High Availability mode

This document describes the principles, preparations, and server operations of the high availability mode

1.Theory

TuGraph provides high availability (HA) mode through multi-machine hot backup. In high availability mode, write operations to the database will be synchronized to all servers (non-witness), so that even if some servers are down, the availability of the service will not be affected.

When the high-availability mode is started, multiple TuGraph servers form a backup group, which is a high-availability cluster. Each backup group consists of three or more TuGraph servers, one of which serves as the leader and the other replication group servers as followers. Write requests are served by a leader, which replicates and synchronizes each request to a follower and can only respond to the client after the request has been synchronized to the server. This way, if any server fails, the other servers will still have all the data written so far. If the leader server fails, other servers will automatically select a new leader.
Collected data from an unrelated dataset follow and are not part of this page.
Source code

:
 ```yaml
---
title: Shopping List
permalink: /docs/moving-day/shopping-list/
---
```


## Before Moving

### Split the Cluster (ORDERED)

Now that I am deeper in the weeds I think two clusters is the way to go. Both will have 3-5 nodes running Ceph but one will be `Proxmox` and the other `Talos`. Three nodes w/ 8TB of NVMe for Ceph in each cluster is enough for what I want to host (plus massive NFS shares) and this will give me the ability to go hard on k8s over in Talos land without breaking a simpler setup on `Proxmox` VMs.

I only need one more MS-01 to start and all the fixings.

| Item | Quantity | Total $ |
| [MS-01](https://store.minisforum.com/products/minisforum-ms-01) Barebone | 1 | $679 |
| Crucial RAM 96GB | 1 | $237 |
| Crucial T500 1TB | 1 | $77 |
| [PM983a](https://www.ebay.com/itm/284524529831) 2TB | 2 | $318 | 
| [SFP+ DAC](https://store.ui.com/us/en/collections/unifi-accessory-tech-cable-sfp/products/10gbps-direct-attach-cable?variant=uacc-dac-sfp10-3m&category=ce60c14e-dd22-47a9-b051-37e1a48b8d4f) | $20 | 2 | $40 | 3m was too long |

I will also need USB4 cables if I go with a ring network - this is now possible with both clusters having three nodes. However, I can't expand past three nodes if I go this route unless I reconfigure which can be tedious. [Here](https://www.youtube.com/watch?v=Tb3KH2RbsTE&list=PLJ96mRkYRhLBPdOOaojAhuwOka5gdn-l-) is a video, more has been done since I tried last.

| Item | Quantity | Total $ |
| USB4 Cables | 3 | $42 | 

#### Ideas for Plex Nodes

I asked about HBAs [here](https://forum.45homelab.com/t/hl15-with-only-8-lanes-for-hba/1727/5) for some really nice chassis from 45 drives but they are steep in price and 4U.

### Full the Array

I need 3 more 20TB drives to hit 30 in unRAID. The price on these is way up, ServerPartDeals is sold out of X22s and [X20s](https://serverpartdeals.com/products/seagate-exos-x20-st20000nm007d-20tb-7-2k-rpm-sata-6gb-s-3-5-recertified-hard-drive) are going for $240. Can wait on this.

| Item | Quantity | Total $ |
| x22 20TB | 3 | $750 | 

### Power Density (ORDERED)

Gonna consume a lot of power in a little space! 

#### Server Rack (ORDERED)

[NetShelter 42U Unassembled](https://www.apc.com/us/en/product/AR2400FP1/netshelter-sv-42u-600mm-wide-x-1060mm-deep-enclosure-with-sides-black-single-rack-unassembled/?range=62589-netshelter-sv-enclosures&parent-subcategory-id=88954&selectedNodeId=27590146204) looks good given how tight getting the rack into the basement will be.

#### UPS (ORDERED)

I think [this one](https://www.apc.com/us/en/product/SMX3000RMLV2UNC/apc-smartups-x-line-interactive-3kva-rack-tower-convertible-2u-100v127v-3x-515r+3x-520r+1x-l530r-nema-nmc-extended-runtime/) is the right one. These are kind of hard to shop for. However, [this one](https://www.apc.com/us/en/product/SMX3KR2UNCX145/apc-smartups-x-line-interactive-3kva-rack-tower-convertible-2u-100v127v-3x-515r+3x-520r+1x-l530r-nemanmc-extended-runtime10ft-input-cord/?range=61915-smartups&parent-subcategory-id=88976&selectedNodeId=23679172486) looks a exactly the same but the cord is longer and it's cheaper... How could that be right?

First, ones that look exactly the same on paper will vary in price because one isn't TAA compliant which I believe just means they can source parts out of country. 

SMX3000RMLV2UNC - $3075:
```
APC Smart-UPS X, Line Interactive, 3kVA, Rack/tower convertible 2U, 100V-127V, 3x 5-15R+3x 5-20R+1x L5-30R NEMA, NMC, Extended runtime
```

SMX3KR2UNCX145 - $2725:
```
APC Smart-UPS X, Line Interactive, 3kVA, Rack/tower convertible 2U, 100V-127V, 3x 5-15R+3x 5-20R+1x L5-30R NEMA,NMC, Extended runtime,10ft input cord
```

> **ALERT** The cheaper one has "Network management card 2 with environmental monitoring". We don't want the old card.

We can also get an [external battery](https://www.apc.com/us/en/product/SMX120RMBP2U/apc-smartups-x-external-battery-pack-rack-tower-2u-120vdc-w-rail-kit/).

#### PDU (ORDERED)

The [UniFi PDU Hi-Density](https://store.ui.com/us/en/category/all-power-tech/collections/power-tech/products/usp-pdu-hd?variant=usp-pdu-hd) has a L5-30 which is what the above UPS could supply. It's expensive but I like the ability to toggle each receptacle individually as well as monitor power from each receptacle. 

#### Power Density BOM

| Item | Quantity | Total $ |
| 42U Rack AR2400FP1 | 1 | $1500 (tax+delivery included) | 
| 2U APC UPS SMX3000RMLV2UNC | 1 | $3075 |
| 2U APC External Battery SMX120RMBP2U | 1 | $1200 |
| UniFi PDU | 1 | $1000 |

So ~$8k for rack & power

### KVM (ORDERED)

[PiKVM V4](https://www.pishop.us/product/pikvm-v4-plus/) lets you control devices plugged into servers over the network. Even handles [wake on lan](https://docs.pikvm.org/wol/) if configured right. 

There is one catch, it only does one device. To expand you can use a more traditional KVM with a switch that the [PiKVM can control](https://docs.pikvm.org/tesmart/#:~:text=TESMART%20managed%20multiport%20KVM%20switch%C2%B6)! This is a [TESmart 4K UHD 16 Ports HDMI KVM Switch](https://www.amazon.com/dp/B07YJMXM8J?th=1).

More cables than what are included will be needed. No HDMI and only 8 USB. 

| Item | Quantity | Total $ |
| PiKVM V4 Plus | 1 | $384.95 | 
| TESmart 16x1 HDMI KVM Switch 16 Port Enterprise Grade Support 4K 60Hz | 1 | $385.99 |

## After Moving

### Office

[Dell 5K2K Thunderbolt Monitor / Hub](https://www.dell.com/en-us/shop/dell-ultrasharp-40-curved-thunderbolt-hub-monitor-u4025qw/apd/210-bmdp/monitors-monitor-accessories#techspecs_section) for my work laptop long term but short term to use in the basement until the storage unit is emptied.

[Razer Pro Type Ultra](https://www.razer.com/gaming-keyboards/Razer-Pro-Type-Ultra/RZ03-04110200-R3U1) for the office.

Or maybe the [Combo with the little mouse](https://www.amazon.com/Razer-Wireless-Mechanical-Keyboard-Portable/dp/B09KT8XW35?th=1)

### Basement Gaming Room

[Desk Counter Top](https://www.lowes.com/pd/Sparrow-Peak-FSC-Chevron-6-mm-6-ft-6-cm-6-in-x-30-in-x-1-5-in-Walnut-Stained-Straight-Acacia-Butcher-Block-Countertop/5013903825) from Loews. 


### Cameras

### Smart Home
TuGraph’s high-availability mode provides two types of nodes: replica nodes and witness nodes. Among them, the replica node is an ordinary node, has logs and data, and can provide services to the outside world. The witness node is a node that only receives heartbeats and logs but does not save data. According to deployment requirements, leader nodes and follower nodes can be flexibly deployed as replica nodes or witness nodes. Based on this, there are two deployment methods for TuGraph high-availability mode: one is the ordinary deployment mode, and the other is the simple deployment mode with witness.

For normal deployment mode, leader and all followers are nodes of type replica. Write requests are served by a leader, which copies each request to a follower and cannot respond to the client until the request has been synchronized to more than half of the servers. This way, if less than half of the servers fail, the other servers will still have all the data written so far. If the leader server fails, other servers will automatically elect a new leader to ensure data consistency and service availability.
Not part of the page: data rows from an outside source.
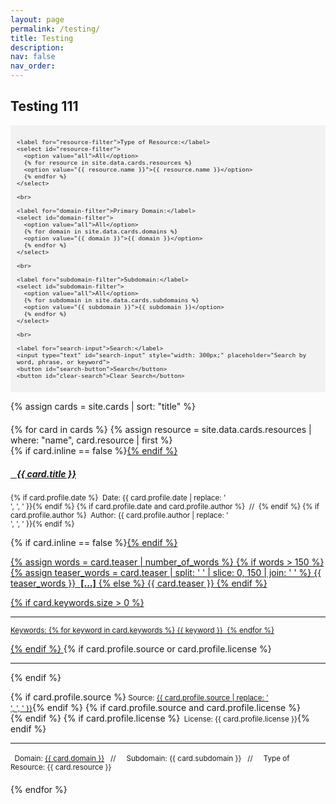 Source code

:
 ```yaml
---
layout: page
permalink: /testing/
title: Testing
description:
nav: false
nav_order: 
---
```


## Testing 111

<div style="background-color: #f2f2f2; padding: 10px;">
  <div id="filter-options" style="font-size: 0.8em;">
    
    <label for="resource-filter">Type of Resource:</label>
    <select id="resource-filter">
      <option value="all">All</option>
      {% for resource in site.data.cards.resources %}
      <option value="{{ resource.name }}">{{ resource.name }}</option>
      {% endfor %}
    </select>

    <br>

    <label for="domain-filter">Primary Domain:</label>
    <select id="domain-filter">
      <option value="all">All</option>
      {% for domain in site.data.cards.domains %}
      <option value="{{ domain }}">{{ domain }}</option>
      {% endfor %}
    </select>

    <br>

    <label for="subdomain-filter">Subdomain:</label>
    <select id="subdomain-filter">
      <option value="all">All</option>
      {% for subdomain in site.data.cards.subdomains %}
      <option value="{{ subdomain }}">{{ subdomain }}</option>
      {% endfor %}
    </select>
    
    <br>
    
    <label for="search-input">Search:</label>
    <input type="text" id="search-input" style="width: 300px;" placeholder="Search by word, phrase, or keyword">
    <button id="search-button">Search</button>
    <button id="clear-search">Clear Search</button>

  </div>
</div>

{% assign cards = site.cards | sort: "title" %}

<div id="card-list" style="margin-top: 20px;">
  {% for card in cards %}
  {% assign resource = site.data.cards.resources | where: "name", card.resource | first %}
  <div class="card {% if card.inline == false %}hoverable{% endif %}" style="margin-bottom: 20px;" data-domain="{{ card.domain }}" data-subdomain="{{ card.subdomain }}">
    <div class="row no-gutters">
      <div class="team">
        <div class="card-body">
          {% if card.inline == false %}<a href="{{ card.url | relative_url }}">{% endif %}
            <h5 class="card-title"><i class="{{ resource.icon | default: 'fas fa-file' }}"></i>&nbsp;&nbsp; {{ card.title }}</h5></a>
          <p class="card-text"><small class="test-muted">{% if card.profile.date %}<i class="fa-solid fa-calendar"></i>&nbsp; Date: {{ card.profile.date | replace: '<br />', ', ' }}{% endif %}
            {% if card.profile.date and card.profile.author %}&nbsp;&nbsp;//&nbsp;&nbsp;{% endif %}
            {% if card.profile.author %}<i class="fa-solid fa-user"></i>&nbsp; Author: {{ card.profile.author | replace: '<br />', ', ' }}{% endif %}</small></p>
          {% if card.inline == false %}<a href="{{ card.url | relative_url }}">{% endif %}
            <p class="card-text">
              {% assign words = card.teaser | number_of_words %}
              {% if words > 150 %}
              {% assign teaser_words = card.teaser | split: ' ' | slice: 0, 150 | join: ' ' %}
              {{ teaser_words }} &nbsp;<b><u>[...]</u></b>
              {% else %}
              {{ card.teaser }}
              {% endif %}
            </p>
          {% if card.keywords.size > 0 %}
            <hr class="solid">
            <p class="card-text test-muted keyword"><small>Keywords: {% for keyword in card.keywords %}<i class="fa-solid fa-hashtag fa-sm"></i>&nbsp;{{ keyword }}&nbsp;&nbsp;{% endfor %}</small></p>
            {% endif %}
            </a>
            {% if card.profile.source or card.profile.license %}
              <hr class="solid">
              {% endif %}
              <p class="card-text">
                {% if card.profile.source %}<small class="test-muted"><i class="fas fa-link"></i> Source: <a href="{{ card.profile.source }}">{{ card.profile.source | replace: '<br />', ', ' }}</a></small>{% endif %}
                {% if card.profile.source and card.profile.license %}<br>{% endif %}
                {% if card.profile.license %}<small class="test-muted"><i class="fa-solid fa-quote-left"></i>&nbsp; License: {{ card.profile.license }}</small>{% endif %}
              </p>
              <hr class="solid">
              <p class="card-text">
                <small class="test-muted domain"><i class="fa-solid fa-square"></i>&nbsp; Domain: <a href="{{ site.url }}{{ site.baseurl }}{{ card.domain | downcase | replace: ' ', '-' }}">{{ card.domain }}</a> &nbsp;&nbsp;//&nbsp;&nbsp;</small>
                <small class="test-muted subdomain"><i class="fa-solid fa-sitemap"></i>&nbsp; Subdomain: {{ card.subdomain }} &nbsp;&nbsp;//&nbsp;&nbsp;</small>
                <small class="test-muted resource"><i class="{{ resource.icon | default: 'fas fa-file' }}"></i>&nbsp; Type of Resource: {{ card.resource }}</small><br>
              </p>
            </div>
          </div>
        </div>
      </div>
      {% endfor %}
    </div>

<div id="pagination" style="margin-top: 20px;"></div>

<script>
document.addEventListener('DOMContentLoaded', function() {
  const domainFilter = document.getElementById('domain-filter');
  const subdomainFilter = document.getElementById('subdomain-filter');
  const resourceFilter = document.getElementById('resource-filter');
  const searchInput = document.getElementById('search-input');
  const clearSearchBtn = document.getElementById('clear-search');
  const searchBtn = document.getElementById('search-button');
  const cardsContainer = document.getElementById('card-list');
  const paginationContainer = document.getElementById('pagination');

  const cardsPerPage = 20;
  let currentPage = 1;
  let filteredCards = [];

  function paginateCards(cards, page) {
    const startIndex = (page - 1) * cardsPerPage;
    const endIndex = startIndex + cardsPerPage;
    return cards.slice(startIndex, endIndex);
  }

  function renderCards(cards) {
    cardsContainer.innerHTML = '';
    cards.forEach(card => {
      cardsContainer.appendChild(card);
    });
  }

  function renderPagination(totalPages) {
    paginationContainer.innerHTML = '';
    for (let i = 1; i <= totalPages; i++) {
      const pageBtn = document.createElement('button');
      pageBtn.textContent = i;
      pageBtn.addEventListener('click', function() {
        currentPage = i;
        renderCards(paginateCards(filteredCards, currentPage));
        highlightActivePage();
      });
      paginationContainer.appendChild(pageBtn);
    }
  }

  function highlightActivePage() {
    const pageButtons = paginationContainer.querySelectorAll('button');
    pageButtons.forEach(button => {
      if (parseInt(button.textContent) === currentPage) {
        button.classList.add('active');
      } else {
        button.classList.remove('active');
      }
    });
  }

  function updatePagination() {
    const totalPages = Math.ceil(filteredCards.length / cardsPerPage);
    renderPagination(totalPages);
    highlightActivePage();
  }

  function filterCards() {
    const selectedDomain = domainFilter.value;
    const selectedSubdomain = subdomainFilter.value;
    const selectedResource = resourceFilter.value;

    filteredCards = Array.from(document.querySelectorAll('.card')).filter(card => {
      const domain = card.getAttribute('data-domain');
      const subdomain = card.getAttribute('data-subdomain');
      const resource = card.querySelector('.resource').textContent.trim().replace('Type of Resource: ', '');

      const domainMatch = selectedDomain === 'all' || domain === selectedDomain;
      const subdomainMatch = selectedSubdomain === 'all' || subdomain === selectedSubdomain;
      const resourceMatch = selectedResource === 'all' || resource === selectedResource;

      return domainMatch && subdomainMatch && resourceMatch;
    });

    currentPage = 1;
    renderCards(paginateCards(filteredCards, currentPage));
    updatePagination();
  }

  domainFilter.addEventListener('change', filterCards);
  subdomainFilter.addEventListener('change', filterCards);
  resourceFilter.addEventListener('change', filterCards);

  searchInput.addEventListener('input', function() {
    const keyword = this.value.trim().toLowerCase();
    filteredCards = Array.from(document.querySelectorAll('.card')).filter(card => {
      return card.textContent.toLowerCase().includes(keyword);
    });

    currentPage = 1;
    renderCards(paginateCards(filteredCards, currentPage));
    updatePagination();
  });

  searchBtn.addEventListener('click', function() {
    searchInput.form.submit();
  });

  clearSearchBtn.addEventListener('click', function() {
    searchInput.value = '';
    filterCards();
  });

  // Initial filtering when the page loads
  filterCards();
});
</script>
However, when the user server resources are insufficient or a network partition occurs, a normal HA cluster cannot be established. At this time, since the witness node has no data and takes up little resources, the witness node and the replica node can be deployed on one machine. For example, when there are only 2 machines, you can deploy the replica node on one machine, and the replica node and witness node on another machine, which not only saves resources, but also does not require log application To the state machine, there is no need to generate and install snapshots, so the response to requests is very fast, and it can help quickly elect a new leader when the cluster crashes or the network is partitioned. This is the simple deployment mode of the TuGraph HA cluster. Although witness nodes have many benefits, since there is no data, the cluster actually adds a node that cannot become leader, so the availability will be slightly reduced. To improve the availability of the cluster, you can allow the witness node to be the leader temporarily by specifying the ha_enable_witness_to_leader parameter as true. After the witness node synchronizes the new log to other nodes, it will actively switch the leader role to the node with the latest log.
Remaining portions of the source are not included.